Also the product itself is likely to suck.
One thing that the tech world has become obsessed with is increasingly non-deterministic products. Products that do what they think what the user wants to do rather than what they actually want to do. They've also fallen in love with changing things for the sake of change.
I had a friend buy a Tesla and one thing that ruined the car for him is that the menu would change overnight. He'd know how to turn the fog lights on, for instance, but next time he had to do it, the menu had moved someplace else.
AI is the ultimate non-deterministic product. You can ask it to do the same thing repeatedly and get different results every time!
This is one hell that the cyberpunk people didn't anticipate. If you watch cyberpunk movies from the 80s or 90s the tech all works kinda like how a microwave or vcr would of worked back then: the device had discrete controls and it did one thing reliably. The closest vision back then to what we're getting now is the moody ship's computer from hitchhiker's guide.
> The closest vision back then to what we're getting now is the moody ship's computer from hitchhiker's guide.
It's not the ship computer, but the door AIs, which had this marketing blurb in the brochure:
> All the doors in this spaceship have a cheerful and sunny disposition. It is their pleasure to open for you, and their satisfaction to close again with the knowledge of a job well done.

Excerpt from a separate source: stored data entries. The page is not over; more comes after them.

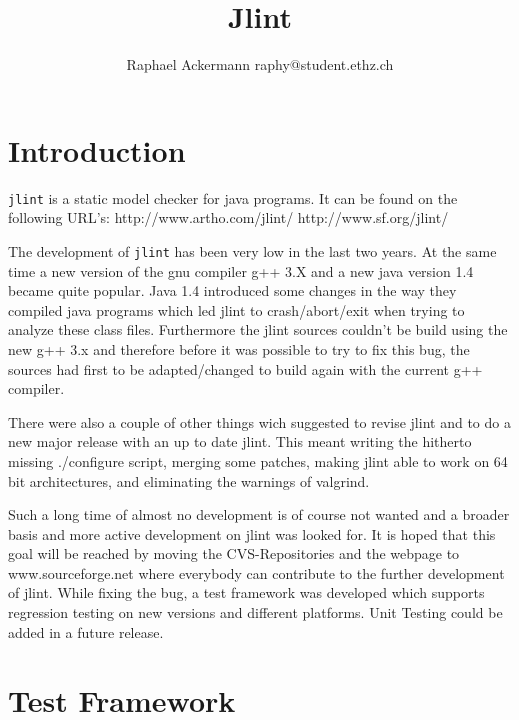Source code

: \documentclass[11pt,twoside,a4paper,draft]{article}
\author{Raphael Ackermann raphy@student.ethz.ch}
\title{Jlint}
\begin{document}
\maketitle

\newpage

\tableofcontents

\newpage

\section {Introduction}

\texttt{jlint} is a static model checker for java programs. \newline
It can be found on the following URL's: 
http://www.artho.com/jlint/ \newline
http://www.sf.org/jlint/ \newline

The development of \texttt{jlint} has been very low in the last two years.
At the same time a new version of the gnu compiler g++ 3.X and a new java
version 1.4 became quite popular. Java 1.4 introduced some changes in the way they
compiled java programs which led jlint to crash/abort/exit when trying to 
analyze these class files. Furthermore the jlint sources couldn't be build
using the new g++ 3.x and therefore before it was possible to try to fix this
bug, the sources had first to be adapted/changed to build again with the 
current g++ compiler.

There were also a couple of other things wich suggested to revise jlint and
to do a new major release with an up to date jlint. This meant writing
the hitherto missing ./configure script, merging some patches, making 
jlint able to work on 64 bit architectures, and eliminating the warnings
of valgrind.

Such a long time of almost no development is of course not wanted and
a broader basis and more active development on jlint was looked for.
It is hoped that this goal will be reached by moving the CVS-Repositories 
and the webpage to www.sourceforge.net where everybody can contribute 
to the further development of jlint.
While fixing the bug, a test framework was developed which supports
regression testing on new versions and different platforms.
Unit Testing could be added in a future release.

\section {Test Framework}
\end{document}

Tellingly, the main characters respond with annoyance whenrver the doors speak up.
Hitchhikers Guide should not have been as prophetic as it ended up being, but here we are.
It's somewhat fascinating to me that we are so far out in the weeds of stupidity in the modern era that the only things that were predicted accurately have to come from satire about "Nobody would ever be so stupid as to build or create this"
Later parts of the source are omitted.